The experts have been using this method for a good two months. So far, five operations have been successfully performed, with many more set to follow. "This new method for operations enables us to work with a much higher degree of delicacy and precision than is possible with conventional operating techniques," says Maximilian Kückelhaus. "As a result, less tissue is destroyed and patients recover faster."
The specialists use the method, for example, on patients with breast cancer who need complex breast reconstructions, or after accidents in which patients need tissue transplants. With the aid of the robot and the robotic microscope, the microsurgeons can join the finest anatomical structures such as blood vessels, nerves or lymphatic vessels, which often have a diameter of only 0.3 millimeters.
During the operation, the robot—the so-called Symani Surgical System—adopts human hand movements via an electromagnetic field and joysticks. The robot carries out the operating surgeon's movements, reduced in size by up to 20 times, via tiny instruments and, in doing so, completely eliminates any shaking present in (human) hands.
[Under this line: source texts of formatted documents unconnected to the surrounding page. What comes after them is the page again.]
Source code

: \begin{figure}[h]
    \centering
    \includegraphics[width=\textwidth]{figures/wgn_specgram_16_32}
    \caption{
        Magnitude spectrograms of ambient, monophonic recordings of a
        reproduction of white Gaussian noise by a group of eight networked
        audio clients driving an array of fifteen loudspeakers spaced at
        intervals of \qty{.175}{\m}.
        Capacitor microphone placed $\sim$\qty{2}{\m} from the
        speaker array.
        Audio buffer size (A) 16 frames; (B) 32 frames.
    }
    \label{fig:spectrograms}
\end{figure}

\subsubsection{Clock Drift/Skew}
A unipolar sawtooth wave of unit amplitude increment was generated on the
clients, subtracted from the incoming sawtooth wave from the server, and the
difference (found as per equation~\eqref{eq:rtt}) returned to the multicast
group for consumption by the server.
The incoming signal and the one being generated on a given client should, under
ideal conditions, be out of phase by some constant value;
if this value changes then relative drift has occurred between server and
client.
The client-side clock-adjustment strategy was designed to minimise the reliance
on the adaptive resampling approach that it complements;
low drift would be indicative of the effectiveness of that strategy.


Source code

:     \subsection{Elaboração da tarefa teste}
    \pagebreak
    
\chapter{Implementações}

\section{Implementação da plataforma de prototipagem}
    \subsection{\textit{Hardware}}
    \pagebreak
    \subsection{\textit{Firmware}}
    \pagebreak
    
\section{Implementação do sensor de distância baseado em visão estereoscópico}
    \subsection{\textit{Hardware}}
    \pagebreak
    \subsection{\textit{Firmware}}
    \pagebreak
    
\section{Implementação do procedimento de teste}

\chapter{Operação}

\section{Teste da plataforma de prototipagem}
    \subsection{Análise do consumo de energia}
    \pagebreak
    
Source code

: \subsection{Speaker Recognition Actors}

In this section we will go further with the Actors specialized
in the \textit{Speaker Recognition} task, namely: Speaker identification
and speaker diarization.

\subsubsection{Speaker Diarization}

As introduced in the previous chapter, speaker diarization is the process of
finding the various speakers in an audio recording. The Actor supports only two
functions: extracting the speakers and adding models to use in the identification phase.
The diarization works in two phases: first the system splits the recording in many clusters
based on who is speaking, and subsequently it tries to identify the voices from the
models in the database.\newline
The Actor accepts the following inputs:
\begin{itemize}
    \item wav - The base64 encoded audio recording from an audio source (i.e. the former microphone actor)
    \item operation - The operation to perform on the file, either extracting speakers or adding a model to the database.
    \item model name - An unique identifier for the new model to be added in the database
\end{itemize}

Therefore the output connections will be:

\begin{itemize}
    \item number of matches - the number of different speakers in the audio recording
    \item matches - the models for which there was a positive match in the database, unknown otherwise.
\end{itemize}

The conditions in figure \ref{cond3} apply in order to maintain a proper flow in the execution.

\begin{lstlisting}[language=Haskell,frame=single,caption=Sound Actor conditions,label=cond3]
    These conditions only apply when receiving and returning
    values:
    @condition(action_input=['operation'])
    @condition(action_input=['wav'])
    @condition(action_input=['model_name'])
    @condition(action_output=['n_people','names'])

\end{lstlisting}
A robotic microscope is connected to the operation robot, and this microscope shows the area being operated on via a 3D Augmented Reality Headset with two high-resolution monitors. This headset contains a binoculars that are able to combine the real world with virtual information. In this way, the surgeon's head movements can be recorded and transferred to the robot, making even complicated viewing angles possible on the area being operated on. In addition, the operating surgeon can access a variety of menus and perform functions with the robot without using his or her hands.
The new technology also has the advantage that operating surgeons can adopt a relaxed posture—whereas they otherwise have to perform operations in a strenuous posture over a period of several hours."